47. Shareholders may appear and vote at meetings either personally or by proxy, or by their attorneys, duly appointed under a general power of attorney, which powers or power shall be produced to the secretary, manager, or other officer appointed by the Directors, at least forty-eight hours previous to the meeting, and such attorneys may appoint proxies for the Shareholders whom they represent, but no proxy shall be appointed who is not a member.
48. At a poll every shareholder shall be entitled, according to the number of shares held by him, to the following votes:—For not less than 5 shares, 1 vote; not less than 15 shares, 2 votes; not less than 30 shares, 3 votes; not less than 50 shares, 4 votes; and for every further complete 25 shares, 1 additional vote, up to 250 shares. No person holding less than 5 shares shall be entitled to vote, and no shareholder shall be entitled to a vote in respect of any shares held by him above 250. If one or more persons are jointly entitled to a share or shares, the person whose name stands first in the Register of Shareholders, as one of the holders of such share or shares, and no other, shall be entitled to vote in respect of the same.
49. All business shall bo deemed special that is transacted at any extraordinary meeting, and all that is transacted at any ordinary meeting, with the exception of sanctioning a dividend, and the consideration of the accounts, balance sheets, and the ordinary report of the Directors.
50. If any Shareholder is a lunatic or idiot, he may vote by his committee, curator bonis, or other legal curator; but no committee, or curator, shall be entitled to vote unless he shall have deposited at the Registered Office of the Company, not less than forty-eight hours before the time of holding the meeting at which he purposes to vote, all such evidence as the Directors may require of his sustaining the character in respect of which he shall claim to vote.

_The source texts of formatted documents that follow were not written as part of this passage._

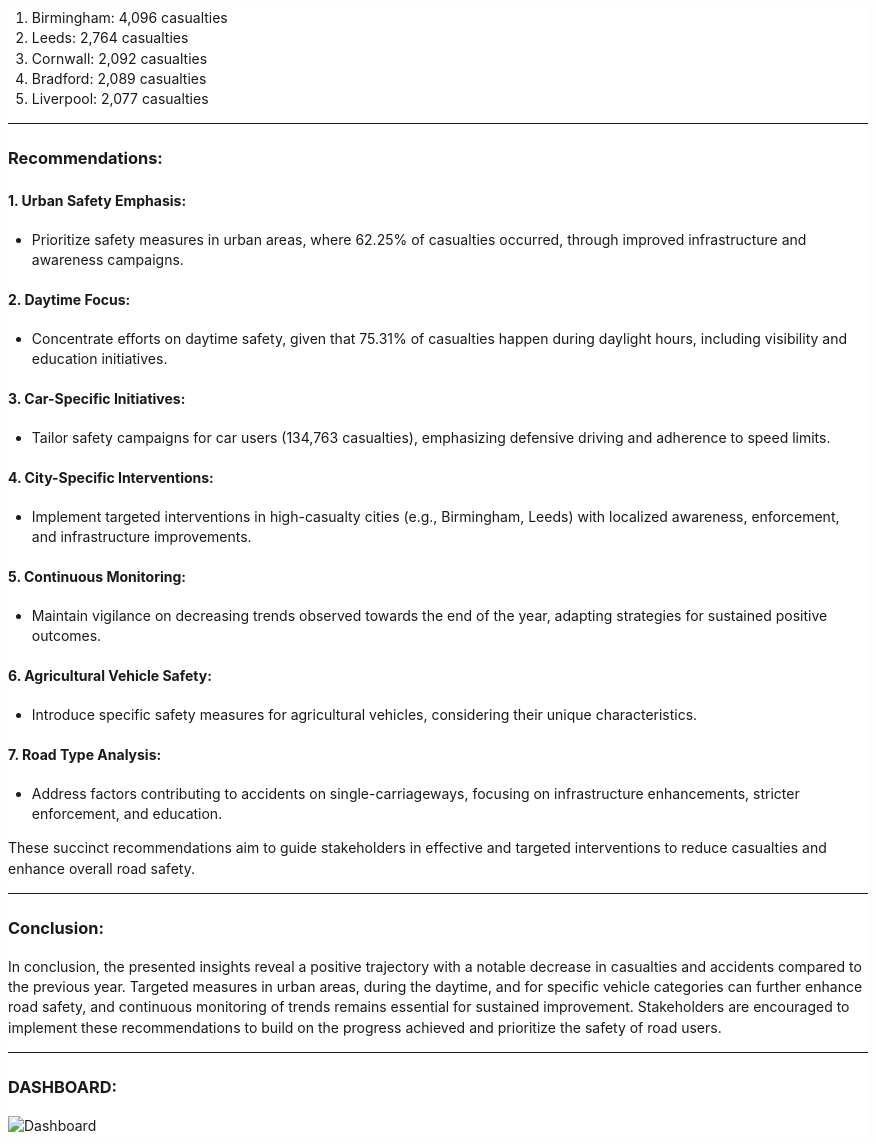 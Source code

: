 1.	Birmingham: 4,096 casualties
2.	Leeds: 2,764 casualties
3.	Cornwall: 2,092 casualties
4.	Bradford: 2,089 casualties
5.	Liverpool: 2,077 casualties

__________________________________________________________________________________________


### Recommendations:
#### 1.	Urban Safety Emphasis:
- 	Prioritize safety measures in urban areas, where 62.25% of casualties occurred, through improved infrastructure and awareness campaigns.

#### 2.	Daytime Focus:
- 	Concentrate efforts on daytime safety, given that 75.31% of casualties happen during daylight hours, including visibility and education initiatives.

#### 3.	Car-Specific Initiatives:
- 	Tailor safety campaigns for car users (134,763 casualties), emphasizing defensive driving and adherence to speed limits.

#### 4.	City-Specific Interventions:
- 	Implement targeted interventions in high-casualty cities (e.g., Birmingham, Leeds) with localized awareness, enforcement, and infrastructure improvements.


#### 5.	Continuous Monitoring:
- 	Maintain vigilance on decreasing trends observed towards the end of the year, adapting strategies for sustained positive outcomes.

#### 6.	Agricultural Vehicle Safety:
- 	Introduce specific safety measures for agricultural vehicles, considering their unique characteristics.

#### 7.	Road Type Analysis:
- 	Address factors contributing to accidents on single-carriageways, focusing on infrastructure enhancements, stricter enforcement, and education.

These succinct recommendations aim to guide stakeholders in effective and targeted interventions to reduce casualties and enhance overall road safety.


__________________________________________________________________________________________



### Conclusion:

In conclusion, the presented insights reveal a positive trajectory with a notable decrease in casualties and accidents compared to the previous year.
Targeted measures in urban areas, during the daytime, and for specific vehicle categories can further enhance road safety, and continuous monitoring of trends remains essential for sustained improvement.
Stakeholders are encouraged to implement these recommendations to build on the progress achieved and prioritize the safety of road users.

__________________________________________________________________________________________

### DASHBOARD:
![Dashboard](https://github.com/rudresh12810/Road-Accidents-Analysis-Power-BI/assets/76532612/73c572b4-781b-4cdf-9074-1c44c8ea8200)




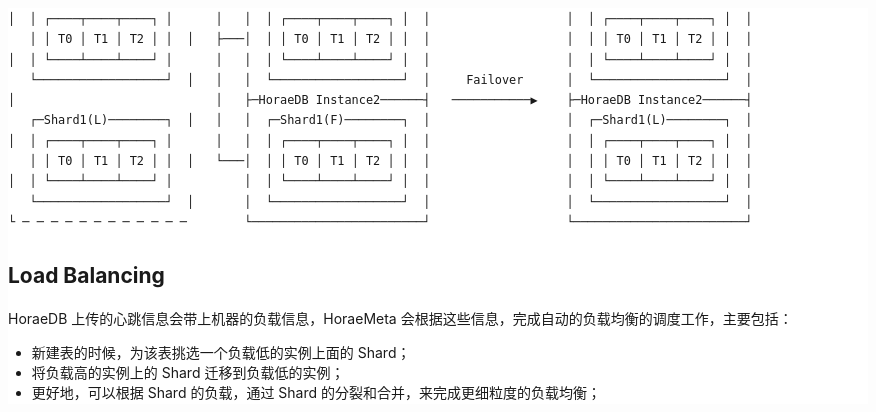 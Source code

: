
 ```plaintext
│  │ ┌────┬────┬────┐ │      │   │  │ ┌────┬────┬────┐ │  │                   │  │ ┌────┬────┬────┐ │  │
   │ │ T0 │ T1 │ T2 │ │  │   ├───│  │ │ T0 │ T1 │ T2 │ │  │                   │  │ │ T0 │ T1 │ T2 │ │  │
│  │ └────┴────┴────┘ │      │   │  │ └────┴────┴────┘ │  │                   │  │ └────┴────┴────┘ │  │
   └──────────────────┘  │   │   │  └──────────────────┘  │     Failover      │  └──────────────────┘  │
│                            │   ├─HoraeDB Instance2──────┤   ───────────▶    ├─HoraeDB Instance2──────┤
   ┌─Shard1(L)────────┐  │   │   │  ┌─Shard1(F)────────┐  │                   │  ┌─Shard1(L)────────┐  │
│  │ ┌────┬────┬────┐ │      │   │  │ ┌────┬────┬────┐ │  │                   │  │ ┌────┬────┬────┐ │  │
   │ │ T0 │ T1 │ T2 │ │  │   └───│  │ │ T0 │ T1 │ T2 │ │  │                   │  │ │ T0 │ T1 │ T2 │ │  │
│  │ └────┴────┴────┘ │          │  │ └────┴────┴────┘ │  │                   │  │ └────┴────┴────┘ │  │
   └──────────────────┘  │       │  └──────────────────┘  │                   │  └──────────────────┘  │
└ ─ ─ ─ ─ ─ ─ ─ ─ ─ ─ ─ ─        └────────────────────────┘                   └────────────────────────┘
```

## Load Balancing

HoraeDB 上传的心跳信息会带上机器的负载信息，HoraeMeta 会根据这些信息，完成自动的负载均衡的调度工作，主要包括：

- 新建表的时候，为该表挑选一个负载低的实例上面的 Shard；
- 将负载高的实例上的 Shard 迁移到负载低的实例；
- 更好地，可以根据 Shard 的负载，通过 Shard 的分裂和合并，来完成更细粒度的负载均衡；
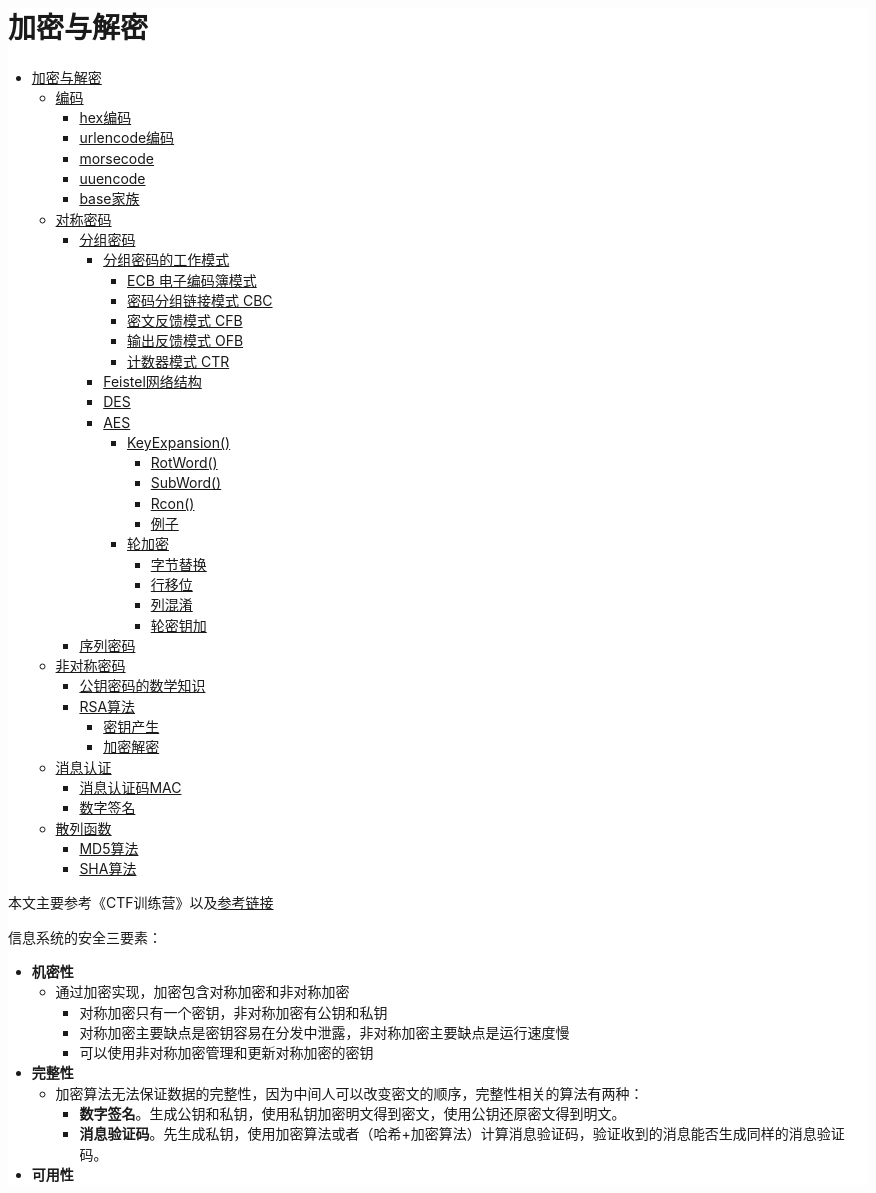 # 加密与解密

* [加密与解密](#加密与解密)
  * [编码](#编码)
    * [hex编码](#hex编码)
    * [urlencode编码](#urlencode编码)
    * [morsecode](#morsecode)
    * [uuencode](#uuencode)
    * [base家族](#base家族)
  * [对称密码](#对称密码)
    * [分组密码](#分组密码)
      * [分组密码的工作模式](#分组密码的工作模式)
        * [ECB 电子编码簿模式](#ecb-电子编码簿模式)
        * [密码分组链接模式 CBC](#密码分组链接模式-cbc)
        * [密文反馈模式 CFB](#密文反馈模式-cfb)
        * [输出反馈模式 OFB](#输出反馈模式-ofb)
        * [计数器模式 CTR](#计数器模式-ctr)
      * [Feistel网络结构](#feistel网络结构)
      * [DES](#des)
      * [AES](#aes)
        * [KeyExpansion()](#keyexpansion)
          * [RotWord()](#rotword)
          * [SubWord()](#subword)
          * [Rcon()](#rcon)
          * [例子](#例子)
        * [轮加密](#轮加密)
          * [字节替换](#字节替换)
          * [行移位](#行移位)
          * [列混淆](#列混淆)
          * [轮密钥加](#轮密钥加)
    * [序列密码](#序列密码)
  * [非对称密码](#非对称密码)
    * [公钥密码的数学知识](#公钥密码的数学知识)
    * [RSA算法](#rsa算法)
      * [密钥产生](#密钥产生)
      * [加密解密](#加密解密)
  * [消息认证](#消息认证)
    * [消息认证码MAC](#消息认证码mac)
    * [数字签名](#数字签名)
  * [散列函数](#散列函数)
    * [MD5算法](#md5算法)
    * [SHA算法](#sha算法)

本文主要参考《CTF训练营》以及[参考链接](https://github.com/NB-STAR/crypto/blob/master/study/cryptography-basic/3.%E5%88%86%E7%BB%84%E5%AF%86%E7%A0%81/%E5%9F%BA%E7%A1%80%E7%9F%A5%E8%AF%86/CRYPT-3_%E5%88%86%E7%BB%84%E5%AF%86%E7%A0%81.md)

信息系统的安全三要素：

- **机密性**
  - 通过加密实现，加密包含对称加密和非对称加密
    - 对称加密只有一个密钥，非对称加密有公钥和私钥
    - 对称加密主要缺点是密钥容易在分发中泄露，非对称加密主要缺点是运行速度慢
    - 可以使用非对称加密管理和更新对称加密的密钥
- **完整性**
  - 加密算法无法保证数据的完整性，因为中间人可以改变密文的顺序，完整性相关的算法有两种：
    - **数字签名**。生成公钥和私钥，使用私钥加密明文得到密文，使用公钥还原密文得到明文。
    - **消息验证码**。先生成私钥，使用加密算法或者（哈希+加密算法）计算消息验证码，验证收到的消息能否生成同样的消息验证码。
- **可用性**

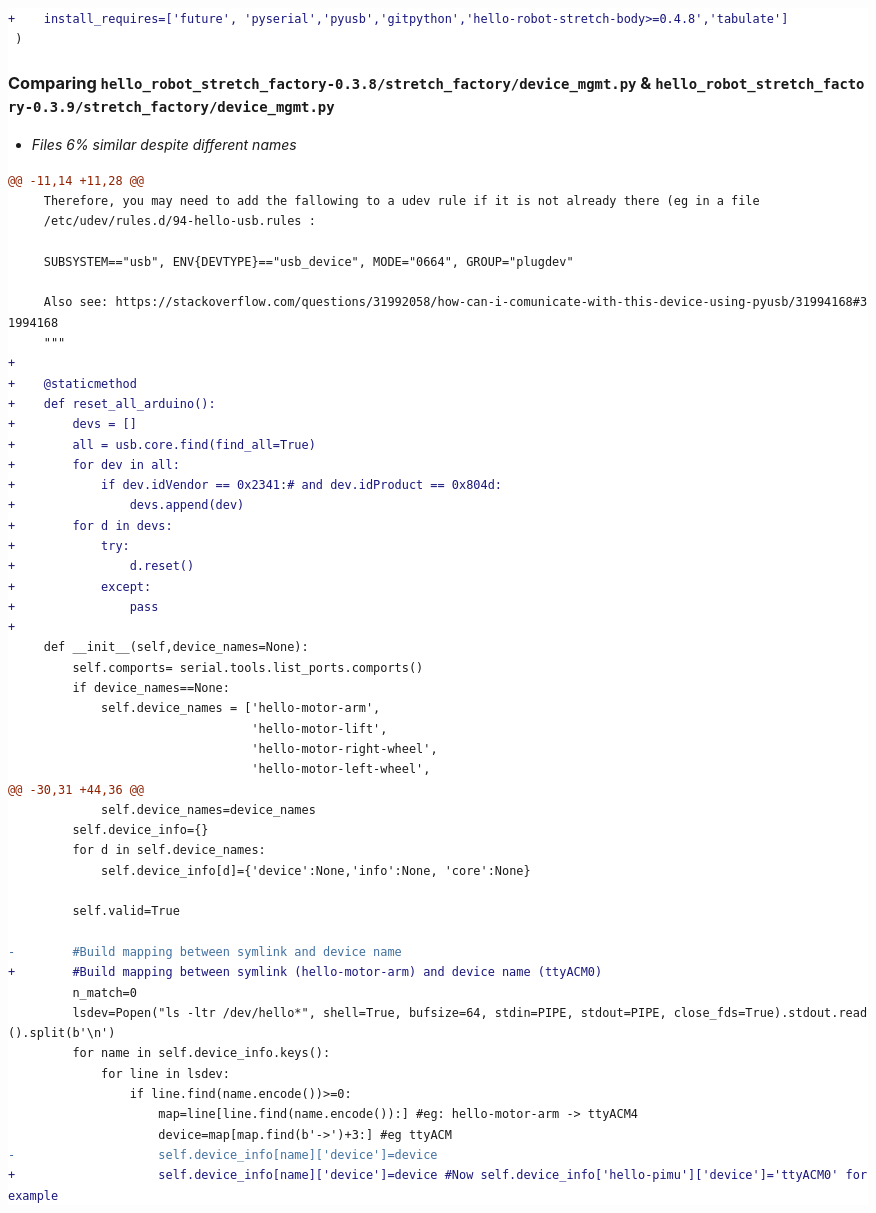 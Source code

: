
 ```diff
+    install_requires=['future', 'pyserial','pyusb','gitpython','hello-robot-stretch-body>=0.4.8','tabulate']
 )
```

### Comparing `hello_robot_stretch_factory-0.3.8/stretch_factory/device_mgmt.py` & `hello_robot_stretch_factory-0.3.9/stretch_factory/device_mgmt.py`

 * *Files 6% similar despite different names*

```diff
@@ -11,14 +11,28 @@
     Therefore, you may need to add the fallowing to a udev rule if it is not already there (eg in a file
     /etc/udev/rules.d/94-hello-usb.rules :
 
     SUBSYSTEM=="usb", ENV{DEVTYPE}=="usb_device", MODE="0664", GROUP="plugdev"
 
     Also see: https://stackoverflow.com/questions/31992058/how-can-i-comunicate-with-this-device-using-pyusb/31994168#31994168
     """
+
+    @staticmethod
+    def reset_all_arduino():
+        devs = []
+        all = usb.core.find(find_all=True)
+        for dev in all:
+            if dev.idVendor == 0x2341:# and dev.idProduct == 0x804d:
+                devs.append(dev)
+        for d in devs:
+            try:
+                d.reset()
+            except:
+                pass
+
     def __init__(self,device_names=None):
         self.comports= serial.tools.list_ports.comports()
         if device_names==None:
             self.device_names = ['hello-motor-arm',
                                  'hello-motor-lift',
                                  'hello-motor-right-wheel',
                                  'hello-motor-left-wheel',
@@ -30,31 +44,36 @@
             self.device_names=device_names
         self.device_info={}
         for d in self.device_names:
             self.device_info[d]={'device':None,'info':None, 'core':None}
 
         self.valid=True
 
-        #Build mapping between symlink and device name
+        #Build mapping between symlink (hello-motor-arm) and device name (ttyACM0)
         n_match=0
         lsdev=Popen("ls -ltr /dev/hello*", shell=True, bufsize=64, stdin=PIPE, stdout=PIPE, close_fds=True).stdout.read().split(b'\n')
         for name in self.device_info.keys():
             for line in lsdev:
                 if line.find(name.encode())>=0:
                     map=line[line.find(name.encode()):] #eg: hello-motor-arm -> ttyACM4
                     device=map[map.find(b'->')+3:] #eg ttyACM
-                    self.device_info[name]['device']=device
+                    self.device_info[name]['device']=device #Now self.device_info['hello-pimu']['device']='ttyACM0' for example
```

51. No Shareholder shall be entitled to take part in the proceedings, or vote at any meeting or poll, unless all calls, or interest, or other charges due from him have been paid. Nor shall a Shareholder vote in respect of any share which has not stood in his name on the register for one calendar month next preceding the meeting, but any vote which shall have been admitted shall be valid, notwithstanding that it shall afterwards be discovered that the same might have been objected to on any of the above grounds.
" I, the undersigned,
one of the Shareholders of The West Wanganui Coal Company, Limited, do hereby appoint
or, in case of his
absence, (being a
Shareholder in the said Company) to be my proxy to vote and act in my absence for me at the ordinary (or extraordinary) general meeting of the Company, which is to be holden on the day of
and at every adjournment thereof, and at every poll that may take place in consequence thereof. Dated this day of 18 ."
or in such other form as the Directors shall from time to time appoint.
53. No person shall be appointed a proxy who is not a Shareholder.
54. The instrument appointing a proxy shall be deposited at the registered office of the Company not less than forty-eight hours before the time of holding the meeting, and shall be thenceforth retained by the secretary, manager, or other officer appointed by the Directors.
55. A vote given in accordance wtth the terms of a proxy shall be valid, notwithstanding the previous death of the principal, or revocation of the proxy, on transfer of the share or shares in respect of which the vote is given, provided that no intimation in writing of the death, revocation, or transfer has been received in the registered office of the Company before the meeting.